I know there are multiple way to client projection but I am searching for most efficient way to search.

Jalpesh Vadgama
  • 13,653
  • 19
  • 72
  • 94
  • 1
    I assume upgrading from 2.x to 5.0. Because this query is not valid for LINQ to Entities. – Svyatoslav Danyliv Mar 17 '21 at 07:14
  • 2
    The exception message is telling you that `FirstOrDefault` over `GroupBy` result is not supported. So either take the client evaluation switch advice (since your query was really client evaluated in pre EFC 3.0), or seek SO for how to rewrite the query - there are a lot of similar questions since it is a common problem. – Ivan Stoev Mar 17 '21 at 07:39
  • Yes it is a problem from migrating from 2.2 to 5.0 – Jalpesh Vadgama Mar 17 '21 at 08:28
  • Maybe an underlying problem is that `Title` isn't unique. That doesn't seem a heathy condition for a `Product` table. – Gert Arnold Mar 17 '21 at 10:31
  • There are other aspects of table like the color of product etc. But that does not matter for this query. And it is working fine in 2.2 one but in entity framework 5.0 I want to see the best way to find that. – Jalpesh Vadgama Mar 19 '21 at 05:12
  • 2
    (1) The problem is NOT the upgrading. Your query haven't been translated to SQL in 2.x. It was "working" by silently evaluating it client side. The equivalent of inserting `AsEnumerable()` before `GroupBy`. if you didn't care before, why do care now? (2) As I wrote in the previous comment, the so called "Top N items per group" is very common, but not handled by EFC, so has been asked and answered many times, which you would have found if searched SO as suggested. I can easily adjust for your case and drop one of my own answers, but that doesn't make sense - the question is simply dupe. – Ivan Stoev Mar 24 '21 at 20:20
  • Here is the exact open issue [Translate GroupBy followed by FirstOrDefault over group #12088](https://github.com/dotnet/efcore/issues/12088). As you can see, it is scheduled for 6.0, so wait till mid Nov and you'll be fine. – Ivan Stoev Mar 24 '21 at 20:30
  • @JalpeshVadgama I have posted two possible workarounds, depending on what you want to do. Let me know if you give them a try. – dglozano Mar 29 '21 at 06:47

5 Answers5

3

Most likely that LINQ query couldn't be translated in EF Core 2.2 either, because of some limitations that the GroupBy operator has.

From the docs:

Since no database structure can represent an IGrouping, GroupBy operators have no translation in most cases. When an aggregate operator is applied to each group, which returns a scalar, it can be translated to SQL GROUP BY in relational databases. The SQL GROUP BY is restrictive too. It requires you to group only by scalar values. The projection can only contain grouping key columns or any aggregate applied over a column.

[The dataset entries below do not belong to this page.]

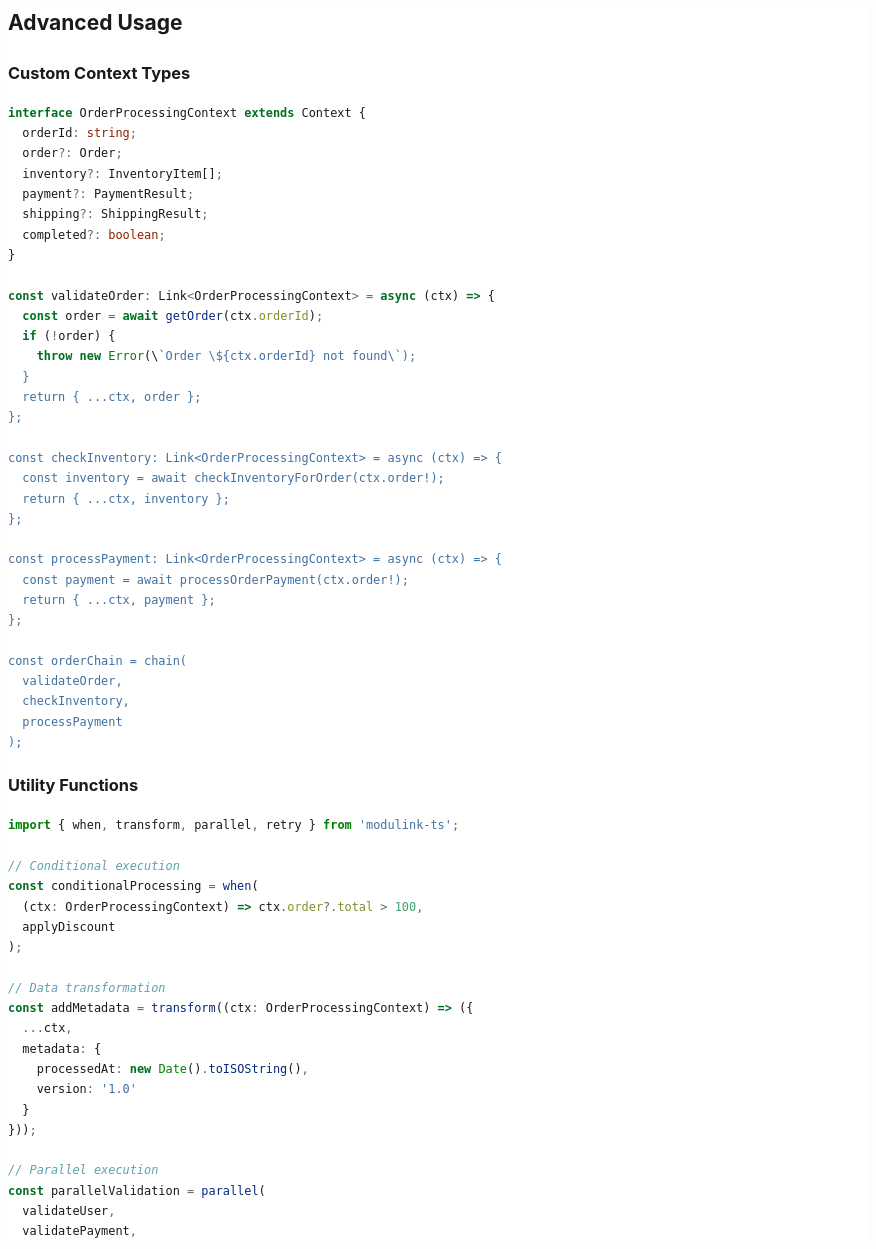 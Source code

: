 ## Advanced Usage

### Custom Context Types

```typescript
interface OrderProcessingContext extends Context {
  orderId: string;
  order?: Order;
  inventory?: InventoryItem[];
  payment?: PaymentResult;
  shipping?: ShippingResult;
  completed?: boolean;
}

const validateOrder: Link<OrderProcessingContext> = async (ctx) => {
  const order = await getOrder(ctx.orderId);
  if (!order) {
    throw new Error(\`Order \${ctx.orderId} not found\`);
  }
  return { ...ctx, order };
};

const checkInventory: Link<OrderProcessingContext> = async (ctx) => {
  const inventory = await checkInventoryForOrder(ctx.order!);
  return { ...ctx, inventory };
};

const processPayment: Link<OrderProcessingContext> = async (ctx) => {
  const payment = await processOrderPayment(ctx.order!);
  return { ...ctx, payment };
};

const orderChain = chain(
  validateOrder,
  checkInventory,
  processPayment
);
```

### Utility Functions

```typescript
import { when, transform, parallel, retry } from 'modulink-ts';

// Conditional execution
const conditionalProcessing = when(
  (ctx: OrderProcessingContext) => ctx.order?.total > 100,
  applyDiscount
);

// Data transformation
const addMetadata = transform((ctx: OrderProcessingContext) => ({
  ...ctx,
  metadata: {
    processedAt: new Date().toISOString(),
    version: '1.0'
  }
}));

// Parallel execution
const parallelValidation = parallel(
  validateUser,
  validatePayment,
```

What happened in EF Core 2.x is that whenever it couldn't translate an expression, it would automatically switch to client evaluation and give just a warning.

This is listed as the breaking change with highest impact when migrating to EF Core >= 3.x :

Old behavior

Before 3.0, when EF Core couldn't convert an expression that was part of a query to either SQL or a parameter, it automatically evaluated the expression on the client. By default, client evaluation of potentially expensive expressions only triggered a warning.

New behavior

Starting with 3.0, EF Core only allows expressions in the top-level projection (the last Select() call in the query) to be evaluated on the client. When expressions in any other part of the query can't be converted to either SQL or a parameter, an exception is thrown.

So if the performance of that expression was good enough when using EF Core 2.x, it will be as good as before if you decide to explicitly switch to client evaluation when using EF Core 5.x. That's because both are client evaluated, before and now, with the only difference being that you have to be explicit about it now. So the easy way out, if the performance was acceptable previously, would be to just client evaluate the last part of the query using .AsEnumerable() or .ToList().

If client evaluation performance is not acceptable (which will imply that it wasn't before the migration either) then you have to rewrite the query. There are a couple of answers by Ivan Stoev that might get you inspired.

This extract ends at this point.